Politicians are the same the world over. That said, you should probably vote. (I am a supporter of our compulsory voting laws. Actually, it would probably lessen your irritation because by turning up you’re not somehow supporting the campaign process, you’re just following the law. Also, it protects the value of the votes of individuals within certain demographics in a way that voluntary voting cannot, but that is a whole separate argument.)

Caroline Hax should have mentioned tone of voice. The words, “Good news, I’m pregnant,” are entirely appropriate (although I would re-punctuate to remove the exclamation mark), however they should be said gently as if the speaker understands that this may not be the type of “good news” the listener wants to hear.

She was harsh on the infertile friend for her “naivety”. There is nothing wrong with being naive, nor is it necessarily naive to make plans you know you can’t control.

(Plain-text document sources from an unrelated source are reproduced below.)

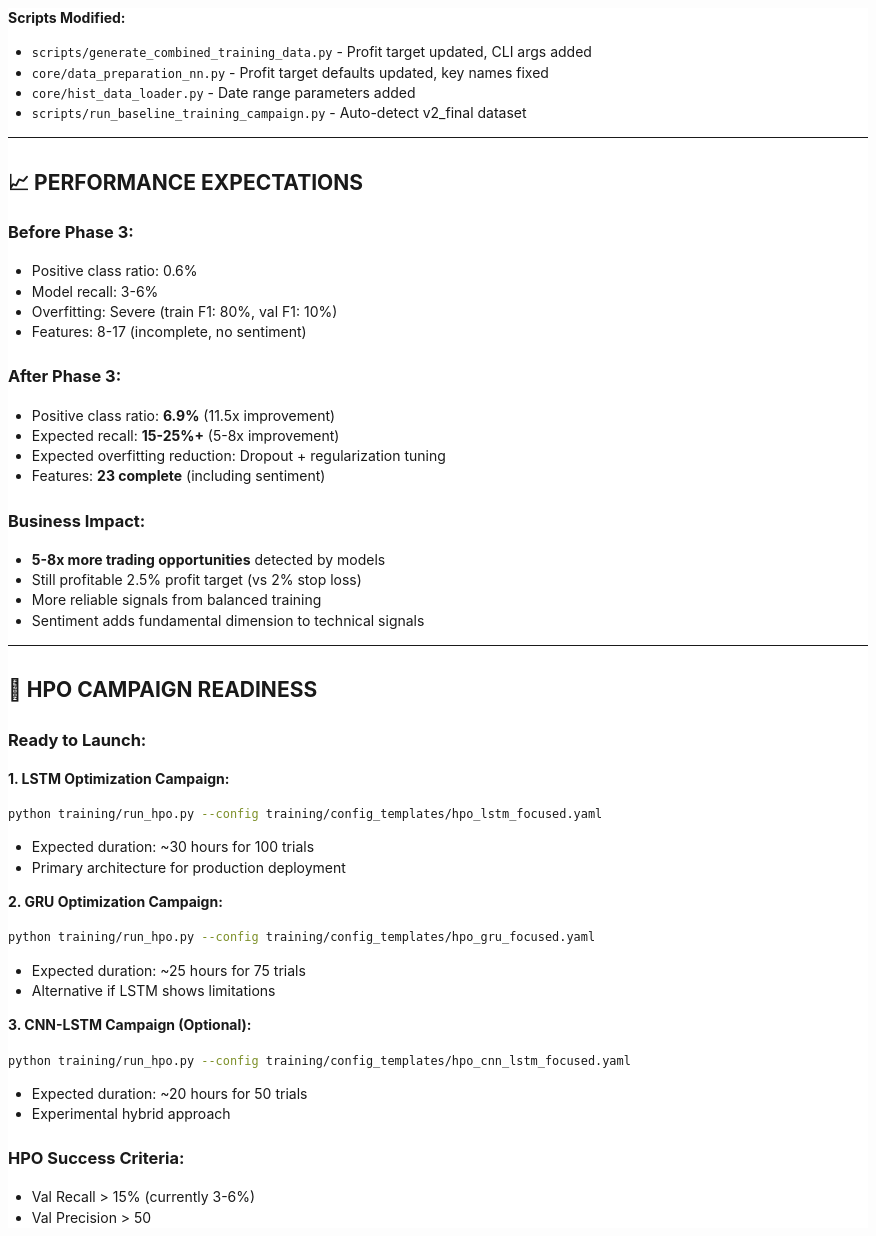 **Scripts Modified:**
- `scripts/generate_combined_training_data.py` - Profit target updated, CLI args added
- `core/data_preparation_nn.py` - Profit target defaults updated, key names fixed
- `core/hist_data_loader.py` - Date range parameters added
- `scripts/run_baseline_training_campaign.py` - Auto-detect v2_final dataset

---

## 📈 PERFORMANCE EXPECTATIONS

### Before Phase 3:
- Positive class ratio: 0.6%
- Model recall: 3-6%
- Overfitting: Severe (train F1: 80%, val F1: 10%)
- Features: 8-17 (incomplete, no sentiment)

### After Phase 3:
- Positive class ratio: **6.9%** (11.5x improvement)
- Expected recall: **15-25%+** (5-8x improvement)
- Expected overfitting reduction: Dropout + regularization tuning
- Features: **23 complete** (including sentiment)

### Business Impact:
- **5-8x more trading opportunities** detected by models
- Still profitable 2.5% profit target (vs 2% stop loss)
- More reliable signals from balanced training
- Sentiment adds fundamental dimension to technical signals

---

## 🎯 HPO CAMPAIGN READINESS

### Ready to Launch:

**1. LSTM Optimization Campaign:**
```bash
python training/run_hpo.py --config training/config_templates/hpo_lstm_focused.yaml
```
- Expected duration: ~30 hours for 100 trials
- Primary architecture for production deployment

**2. GRU Optimization Campaign:**
```bash
python training/run_hpo.py --config training/config_templates/hpo_gru_focused.yaml
```
- Expected duration: ~25 hours for 75 trials
- Alternative if LSTM shows limitations

**3. CNN-LSTM Campaign (Optional):**
```bash
python training/run_hpo.py --config training/config_templates/hpo_cnn_lstm_focused.yaml
```
- Expected duration: ~20 hours for 50 trials
- Experimental hybrid approach

### HPO Success Criteria:
- Val Recall > 15% (currently 3-6%)
- Val Precision > 50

And whether you tell people about these plans or not is a personal choice with various pros and cons, rather than some sort of childish prattling. So those are my two criticisms.

But I do agree it is important to avoid elaborate speeches about how *terrible* the pregnant person feels in conveying this news to the infertile person. This is not the time to steal sympathy away from the person who needs it most in the conversation, or to make them feel unreasonable or monstrous for having a moment of confusion or jealousy.

Bea

30 Kathleen { 09.21.10 at 9:03 am }

I love this post. I have never given too much thought to this yet, as we’re still struggling to conceive. I have always felt that this is a very personal choice and no one should really tell anyone else what to do. A person just doesn’t understand the history of another and therefore shouldn’t judge. You have a fantastic way of writing that makes this very clear and one is left to say, but of course!